═════ Information
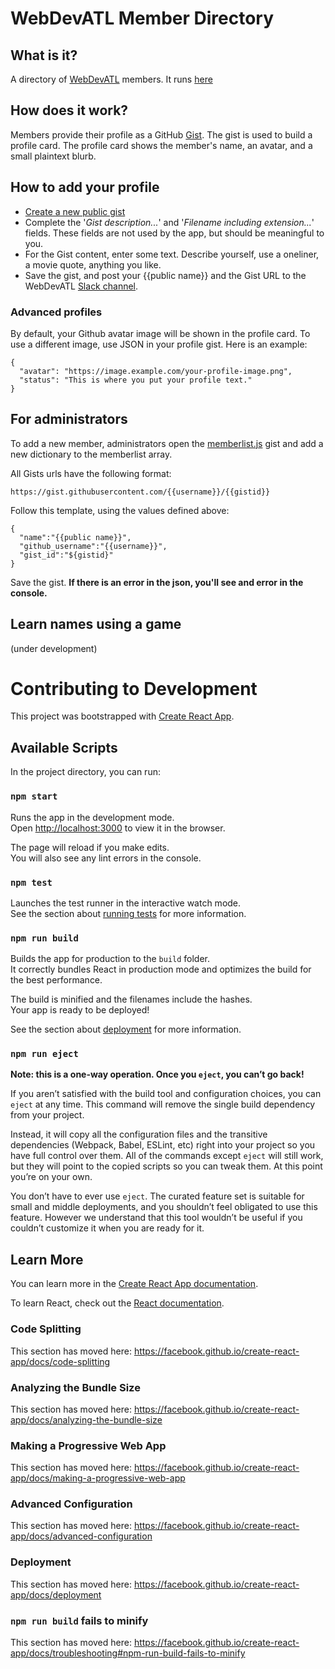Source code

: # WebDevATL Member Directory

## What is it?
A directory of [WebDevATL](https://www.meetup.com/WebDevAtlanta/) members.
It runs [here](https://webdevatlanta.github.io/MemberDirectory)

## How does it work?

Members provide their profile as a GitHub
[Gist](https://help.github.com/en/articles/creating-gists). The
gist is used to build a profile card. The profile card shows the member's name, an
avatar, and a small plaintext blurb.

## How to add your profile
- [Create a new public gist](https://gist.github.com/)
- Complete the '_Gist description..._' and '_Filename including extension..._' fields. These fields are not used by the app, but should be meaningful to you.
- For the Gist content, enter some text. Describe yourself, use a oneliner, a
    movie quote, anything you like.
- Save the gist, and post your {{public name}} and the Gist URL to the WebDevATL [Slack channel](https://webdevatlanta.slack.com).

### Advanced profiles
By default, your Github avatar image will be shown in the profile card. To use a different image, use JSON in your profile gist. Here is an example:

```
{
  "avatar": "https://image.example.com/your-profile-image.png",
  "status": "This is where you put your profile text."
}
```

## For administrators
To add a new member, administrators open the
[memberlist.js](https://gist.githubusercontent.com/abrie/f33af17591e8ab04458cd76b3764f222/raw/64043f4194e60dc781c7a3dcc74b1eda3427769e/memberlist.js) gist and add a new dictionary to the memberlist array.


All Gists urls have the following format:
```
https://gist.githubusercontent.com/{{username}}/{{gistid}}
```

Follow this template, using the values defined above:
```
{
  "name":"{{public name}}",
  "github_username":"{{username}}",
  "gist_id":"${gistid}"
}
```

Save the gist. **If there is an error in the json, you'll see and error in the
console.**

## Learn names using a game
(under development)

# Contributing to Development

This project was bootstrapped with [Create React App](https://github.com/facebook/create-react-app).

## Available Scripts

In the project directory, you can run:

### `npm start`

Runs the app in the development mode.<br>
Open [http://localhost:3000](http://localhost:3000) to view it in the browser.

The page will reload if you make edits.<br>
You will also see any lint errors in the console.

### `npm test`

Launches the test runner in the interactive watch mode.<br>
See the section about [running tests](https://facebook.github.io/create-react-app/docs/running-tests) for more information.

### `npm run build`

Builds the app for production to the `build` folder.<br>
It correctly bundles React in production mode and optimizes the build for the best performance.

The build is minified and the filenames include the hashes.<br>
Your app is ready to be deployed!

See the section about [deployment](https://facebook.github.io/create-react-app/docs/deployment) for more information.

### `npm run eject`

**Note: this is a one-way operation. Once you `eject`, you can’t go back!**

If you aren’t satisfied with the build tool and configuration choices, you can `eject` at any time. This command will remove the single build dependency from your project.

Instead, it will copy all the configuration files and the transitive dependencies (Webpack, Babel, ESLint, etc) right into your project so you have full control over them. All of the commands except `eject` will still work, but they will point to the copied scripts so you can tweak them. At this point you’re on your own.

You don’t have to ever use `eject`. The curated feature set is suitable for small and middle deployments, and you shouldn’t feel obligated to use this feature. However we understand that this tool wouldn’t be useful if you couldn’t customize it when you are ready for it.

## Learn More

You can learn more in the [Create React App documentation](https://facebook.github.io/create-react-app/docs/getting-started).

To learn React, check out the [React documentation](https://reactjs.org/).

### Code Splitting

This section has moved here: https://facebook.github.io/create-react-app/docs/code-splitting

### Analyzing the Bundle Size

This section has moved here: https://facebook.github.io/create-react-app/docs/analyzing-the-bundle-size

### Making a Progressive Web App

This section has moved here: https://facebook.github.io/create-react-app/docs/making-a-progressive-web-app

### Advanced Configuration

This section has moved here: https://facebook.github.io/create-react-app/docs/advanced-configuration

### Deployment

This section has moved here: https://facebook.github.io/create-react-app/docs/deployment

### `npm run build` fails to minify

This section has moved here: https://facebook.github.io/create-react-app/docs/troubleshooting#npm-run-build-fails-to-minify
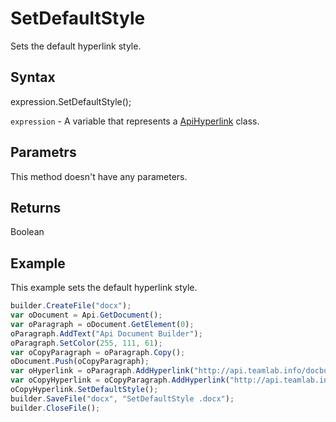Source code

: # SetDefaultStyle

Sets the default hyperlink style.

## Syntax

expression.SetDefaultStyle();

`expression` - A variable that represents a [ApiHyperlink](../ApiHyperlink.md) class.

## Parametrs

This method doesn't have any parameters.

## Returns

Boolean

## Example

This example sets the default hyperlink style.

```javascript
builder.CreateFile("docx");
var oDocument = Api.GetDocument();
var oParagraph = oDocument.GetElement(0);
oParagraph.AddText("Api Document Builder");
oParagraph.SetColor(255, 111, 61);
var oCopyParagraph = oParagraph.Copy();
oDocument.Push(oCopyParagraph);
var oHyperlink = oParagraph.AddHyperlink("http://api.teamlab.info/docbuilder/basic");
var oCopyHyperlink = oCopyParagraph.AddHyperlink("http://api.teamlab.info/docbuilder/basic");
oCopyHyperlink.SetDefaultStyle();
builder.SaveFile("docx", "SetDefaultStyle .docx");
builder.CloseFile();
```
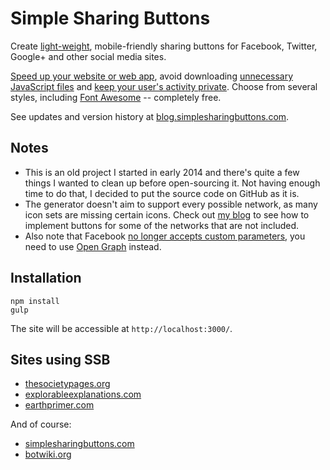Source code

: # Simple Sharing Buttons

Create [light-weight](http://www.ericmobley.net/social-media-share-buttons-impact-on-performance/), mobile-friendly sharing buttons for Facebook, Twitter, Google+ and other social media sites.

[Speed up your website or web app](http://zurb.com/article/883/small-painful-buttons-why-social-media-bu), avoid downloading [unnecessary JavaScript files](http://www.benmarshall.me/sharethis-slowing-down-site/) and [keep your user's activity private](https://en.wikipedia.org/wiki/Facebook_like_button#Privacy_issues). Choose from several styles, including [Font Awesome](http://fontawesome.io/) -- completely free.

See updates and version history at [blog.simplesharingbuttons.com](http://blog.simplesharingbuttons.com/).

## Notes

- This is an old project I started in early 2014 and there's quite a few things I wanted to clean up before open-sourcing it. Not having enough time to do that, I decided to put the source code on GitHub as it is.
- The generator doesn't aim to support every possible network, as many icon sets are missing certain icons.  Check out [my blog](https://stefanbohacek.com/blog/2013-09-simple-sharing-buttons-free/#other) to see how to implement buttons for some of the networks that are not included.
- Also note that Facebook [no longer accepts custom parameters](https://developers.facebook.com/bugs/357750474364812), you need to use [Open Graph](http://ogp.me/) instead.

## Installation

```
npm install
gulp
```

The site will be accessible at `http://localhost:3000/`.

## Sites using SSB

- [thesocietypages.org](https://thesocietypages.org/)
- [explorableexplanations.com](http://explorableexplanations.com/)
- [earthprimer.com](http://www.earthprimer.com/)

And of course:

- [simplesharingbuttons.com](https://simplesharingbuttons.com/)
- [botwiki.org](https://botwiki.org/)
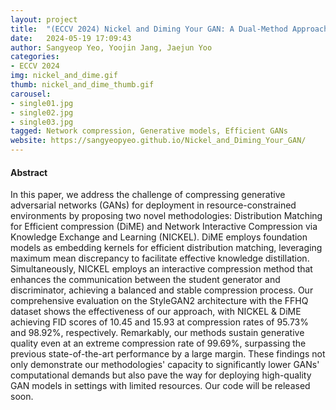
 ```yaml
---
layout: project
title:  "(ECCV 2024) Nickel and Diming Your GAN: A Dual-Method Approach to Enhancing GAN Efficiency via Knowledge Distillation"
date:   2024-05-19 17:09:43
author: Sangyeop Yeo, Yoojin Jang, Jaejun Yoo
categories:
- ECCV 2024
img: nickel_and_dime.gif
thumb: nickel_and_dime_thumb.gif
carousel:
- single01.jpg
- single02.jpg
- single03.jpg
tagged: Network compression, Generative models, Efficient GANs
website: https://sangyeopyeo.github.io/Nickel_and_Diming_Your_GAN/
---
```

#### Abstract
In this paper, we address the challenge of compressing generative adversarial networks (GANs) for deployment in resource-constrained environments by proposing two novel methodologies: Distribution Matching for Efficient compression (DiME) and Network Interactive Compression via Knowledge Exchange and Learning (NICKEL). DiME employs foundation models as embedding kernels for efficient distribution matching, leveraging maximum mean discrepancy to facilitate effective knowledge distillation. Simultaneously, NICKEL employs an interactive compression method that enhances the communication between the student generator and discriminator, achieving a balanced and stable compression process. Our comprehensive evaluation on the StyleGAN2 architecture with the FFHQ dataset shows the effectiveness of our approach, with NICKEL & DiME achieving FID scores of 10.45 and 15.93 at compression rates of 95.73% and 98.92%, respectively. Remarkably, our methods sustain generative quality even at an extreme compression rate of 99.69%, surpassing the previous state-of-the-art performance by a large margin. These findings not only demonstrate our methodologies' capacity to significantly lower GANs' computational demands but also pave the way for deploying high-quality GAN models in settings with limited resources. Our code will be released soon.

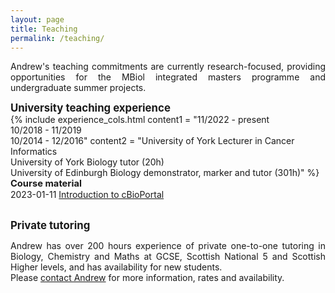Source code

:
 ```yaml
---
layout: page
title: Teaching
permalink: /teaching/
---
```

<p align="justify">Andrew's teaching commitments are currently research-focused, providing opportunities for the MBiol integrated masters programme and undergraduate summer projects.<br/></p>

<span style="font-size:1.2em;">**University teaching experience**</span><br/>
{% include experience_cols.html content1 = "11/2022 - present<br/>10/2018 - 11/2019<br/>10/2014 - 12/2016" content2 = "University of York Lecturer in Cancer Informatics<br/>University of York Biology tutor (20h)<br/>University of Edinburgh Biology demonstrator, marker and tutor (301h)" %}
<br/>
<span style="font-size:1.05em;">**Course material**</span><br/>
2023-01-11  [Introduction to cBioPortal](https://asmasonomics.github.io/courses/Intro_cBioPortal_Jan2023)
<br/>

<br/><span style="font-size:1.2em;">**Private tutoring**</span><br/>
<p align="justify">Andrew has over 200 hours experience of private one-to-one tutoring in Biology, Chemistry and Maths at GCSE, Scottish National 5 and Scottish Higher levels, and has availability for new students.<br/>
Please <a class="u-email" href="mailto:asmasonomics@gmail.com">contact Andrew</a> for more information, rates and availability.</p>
══════════
Your objective
Search the entries for "parameters" and copy each matching line.

Task response
This method doesn't have any parameters.
- Also note that Facebook [no longer accepts custom parameters](https://developers.facebook.com/bugs/357750474364812), you need to use [Open Graph](http://ogp.me/) instead.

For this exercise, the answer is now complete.